If that doesn’t mean a lot to you in practical terms, you’re not alone: the Los Angeles Times reports there is a huge amount of confusion about what the law actually means. Less than a week before the law is set to go into effect, the paper writes:
Thanks to the technical complexity of the system and the rushed timeline for implementation, a number of basic questions remain unanswered. What does “sell” mean? How can companies be sure they’re deleting the right person’s data? And does simply having a website that keeps track of how many people visit each year mean you must wade into the regulatory thicket?
Looming questions about which firms meet the qualifications for being regulated by this new law have created an opaqueness such that the California State Attorney General’s office says it won’t start enforcing the law until July 2020. That’s a temporary reprieve for befuddled firms, but whatever the gory details of compliance turn out to be, it’s a sure bet that it won’t be a boon for businesses or consumers.

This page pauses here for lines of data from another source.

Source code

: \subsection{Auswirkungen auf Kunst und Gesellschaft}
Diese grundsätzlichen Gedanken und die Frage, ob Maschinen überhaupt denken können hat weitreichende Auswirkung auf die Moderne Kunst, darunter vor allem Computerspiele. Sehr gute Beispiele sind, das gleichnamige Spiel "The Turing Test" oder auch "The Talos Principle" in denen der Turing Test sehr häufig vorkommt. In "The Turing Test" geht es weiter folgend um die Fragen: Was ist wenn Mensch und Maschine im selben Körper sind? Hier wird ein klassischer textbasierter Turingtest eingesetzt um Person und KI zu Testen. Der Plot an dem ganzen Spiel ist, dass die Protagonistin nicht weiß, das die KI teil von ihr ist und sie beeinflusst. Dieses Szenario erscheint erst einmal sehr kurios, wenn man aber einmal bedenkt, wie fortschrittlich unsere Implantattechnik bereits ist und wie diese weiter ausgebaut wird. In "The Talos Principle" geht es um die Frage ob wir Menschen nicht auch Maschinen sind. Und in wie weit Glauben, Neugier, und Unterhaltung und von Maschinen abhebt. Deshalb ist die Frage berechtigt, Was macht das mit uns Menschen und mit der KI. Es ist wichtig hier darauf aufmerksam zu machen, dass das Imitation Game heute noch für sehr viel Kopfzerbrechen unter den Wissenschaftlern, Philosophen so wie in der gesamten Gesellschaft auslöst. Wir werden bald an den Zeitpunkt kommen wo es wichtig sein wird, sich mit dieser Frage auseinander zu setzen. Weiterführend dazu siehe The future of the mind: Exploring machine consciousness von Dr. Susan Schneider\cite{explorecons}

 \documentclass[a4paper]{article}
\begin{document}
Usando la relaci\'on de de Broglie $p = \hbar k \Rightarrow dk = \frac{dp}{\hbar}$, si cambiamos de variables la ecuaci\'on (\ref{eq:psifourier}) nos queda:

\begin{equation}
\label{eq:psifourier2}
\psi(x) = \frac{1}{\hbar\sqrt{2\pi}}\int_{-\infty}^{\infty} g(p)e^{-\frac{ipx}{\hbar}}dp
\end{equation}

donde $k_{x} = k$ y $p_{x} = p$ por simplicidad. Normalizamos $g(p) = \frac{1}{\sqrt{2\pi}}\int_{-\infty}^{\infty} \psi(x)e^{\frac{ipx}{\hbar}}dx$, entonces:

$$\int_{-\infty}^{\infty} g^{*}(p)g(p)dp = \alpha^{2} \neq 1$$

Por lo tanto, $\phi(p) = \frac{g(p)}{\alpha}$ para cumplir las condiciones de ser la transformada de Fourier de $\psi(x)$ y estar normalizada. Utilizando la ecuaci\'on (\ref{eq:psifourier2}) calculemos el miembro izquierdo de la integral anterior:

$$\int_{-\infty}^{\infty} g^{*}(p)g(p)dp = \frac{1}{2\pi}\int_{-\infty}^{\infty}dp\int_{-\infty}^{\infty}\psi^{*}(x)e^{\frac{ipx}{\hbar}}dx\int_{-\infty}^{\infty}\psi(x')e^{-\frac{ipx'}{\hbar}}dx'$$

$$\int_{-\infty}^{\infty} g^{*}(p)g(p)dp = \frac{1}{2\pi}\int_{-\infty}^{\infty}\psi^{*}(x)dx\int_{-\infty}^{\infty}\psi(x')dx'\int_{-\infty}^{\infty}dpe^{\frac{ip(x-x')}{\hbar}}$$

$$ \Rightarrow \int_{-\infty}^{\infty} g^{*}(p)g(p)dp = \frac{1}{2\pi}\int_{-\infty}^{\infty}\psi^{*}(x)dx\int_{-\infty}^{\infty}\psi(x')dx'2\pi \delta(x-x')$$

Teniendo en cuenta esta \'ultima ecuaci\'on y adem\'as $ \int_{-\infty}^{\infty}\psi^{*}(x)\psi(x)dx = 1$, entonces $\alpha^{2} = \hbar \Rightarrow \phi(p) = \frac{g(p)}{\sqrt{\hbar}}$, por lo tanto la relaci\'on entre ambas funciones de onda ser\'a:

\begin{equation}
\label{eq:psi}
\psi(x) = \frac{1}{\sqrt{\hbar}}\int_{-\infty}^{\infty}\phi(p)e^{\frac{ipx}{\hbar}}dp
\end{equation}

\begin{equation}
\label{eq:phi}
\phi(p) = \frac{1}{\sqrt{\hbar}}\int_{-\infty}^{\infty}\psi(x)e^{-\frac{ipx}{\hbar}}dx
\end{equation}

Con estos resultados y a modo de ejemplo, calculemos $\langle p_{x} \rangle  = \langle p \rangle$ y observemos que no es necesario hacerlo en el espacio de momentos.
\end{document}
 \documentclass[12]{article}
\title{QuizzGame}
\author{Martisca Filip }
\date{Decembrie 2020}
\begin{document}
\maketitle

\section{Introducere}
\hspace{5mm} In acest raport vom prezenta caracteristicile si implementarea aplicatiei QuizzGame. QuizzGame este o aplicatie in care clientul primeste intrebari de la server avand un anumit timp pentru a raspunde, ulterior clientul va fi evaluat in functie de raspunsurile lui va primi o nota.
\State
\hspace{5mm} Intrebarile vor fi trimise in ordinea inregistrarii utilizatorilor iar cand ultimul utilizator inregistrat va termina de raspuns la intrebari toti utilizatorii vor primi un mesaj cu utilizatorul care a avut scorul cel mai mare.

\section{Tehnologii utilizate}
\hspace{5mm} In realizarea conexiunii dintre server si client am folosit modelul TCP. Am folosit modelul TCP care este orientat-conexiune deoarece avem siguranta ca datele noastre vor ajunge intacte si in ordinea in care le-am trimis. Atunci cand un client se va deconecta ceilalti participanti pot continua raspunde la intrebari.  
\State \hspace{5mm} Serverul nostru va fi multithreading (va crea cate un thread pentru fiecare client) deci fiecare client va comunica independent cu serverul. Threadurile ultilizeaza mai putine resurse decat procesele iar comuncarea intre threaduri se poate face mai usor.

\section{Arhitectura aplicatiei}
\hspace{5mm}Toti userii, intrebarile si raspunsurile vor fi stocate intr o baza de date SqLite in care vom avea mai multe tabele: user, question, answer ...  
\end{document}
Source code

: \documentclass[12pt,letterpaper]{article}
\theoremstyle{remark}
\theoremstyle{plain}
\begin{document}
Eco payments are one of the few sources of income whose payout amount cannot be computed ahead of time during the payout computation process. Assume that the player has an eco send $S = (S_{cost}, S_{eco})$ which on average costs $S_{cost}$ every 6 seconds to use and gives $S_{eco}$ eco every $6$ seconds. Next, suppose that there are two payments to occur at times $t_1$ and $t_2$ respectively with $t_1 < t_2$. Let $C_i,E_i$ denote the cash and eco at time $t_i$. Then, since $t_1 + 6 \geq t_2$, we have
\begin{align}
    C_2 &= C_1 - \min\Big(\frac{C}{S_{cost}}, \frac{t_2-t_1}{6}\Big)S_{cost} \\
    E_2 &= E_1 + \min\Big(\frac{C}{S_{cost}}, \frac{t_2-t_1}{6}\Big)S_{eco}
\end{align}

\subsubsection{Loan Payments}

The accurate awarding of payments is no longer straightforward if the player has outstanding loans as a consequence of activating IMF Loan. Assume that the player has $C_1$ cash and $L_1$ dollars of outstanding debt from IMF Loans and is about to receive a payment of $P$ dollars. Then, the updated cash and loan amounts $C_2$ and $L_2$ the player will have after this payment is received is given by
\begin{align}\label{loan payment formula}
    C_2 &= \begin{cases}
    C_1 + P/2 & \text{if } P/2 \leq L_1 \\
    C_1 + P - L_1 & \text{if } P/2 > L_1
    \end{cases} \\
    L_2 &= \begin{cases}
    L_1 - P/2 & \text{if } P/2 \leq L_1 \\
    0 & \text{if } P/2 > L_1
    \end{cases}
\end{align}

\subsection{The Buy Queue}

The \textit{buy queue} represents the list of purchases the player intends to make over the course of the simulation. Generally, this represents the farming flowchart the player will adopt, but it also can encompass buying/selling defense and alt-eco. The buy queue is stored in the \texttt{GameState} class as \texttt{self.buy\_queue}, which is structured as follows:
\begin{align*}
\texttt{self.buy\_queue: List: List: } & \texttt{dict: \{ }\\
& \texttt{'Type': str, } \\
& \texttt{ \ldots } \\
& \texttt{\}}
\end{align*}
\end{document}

As evidenced by the real-world outcomes of the General Data Protection Regulation (GDPR) in Europe, the road to harmful unintended consequences is paved with good intentions. The CCPA and the GDPR have some differences (the EU shot the lights out with an opt-in regime, while California showed the slightest regulatory restraint with its opt-out approach), but the two are similar enough to expect the same dismal results.
As Roslyn Layton at the American Enterprise Institute chronicles, the GDPR has strengthened the industry’s largest players. Google, Facebook and Amazon have increased their market share in the EU since the regulations went into effect. Consequently, small advertising firms have lost approximately one-third of their market share. Larger firms can bear the high cost of compliance, while small and medium forms are less able to do so. Surely, that’s not what regulators concerned with monopoly and oligopoly power in the tech sector intended.
The CCPA regulations also carry with them the predictable consequences of chilling research and innovation in the tech sector, creating a false sense of security for online users, and inadvertently increasing cybersecurity risks. For example, how are firms to verify a customer asking for their personal information is, in fact, that customer and not a nefarious actor involved in identity theft?
Structurally, the concern is that the state that eventually implements the most stringent set of online privacy regulations will become the default regime for the entire nation, lest firms have to navigate fifty distinct sets of rules. CEI has long advocated for federal preemption when the free flow of interstate commerce is at risk. Big government-loving, high-population states should not impose their regulatory preferences on the entire country. This is especially true when their laws ignore and stunt the role of consumer education and the promise of emerging privacy-enhancing technologies.
Congress should act only to protect innovation and consumers – not to inadvertently harm both, as California lawmakers have almost certainly already done.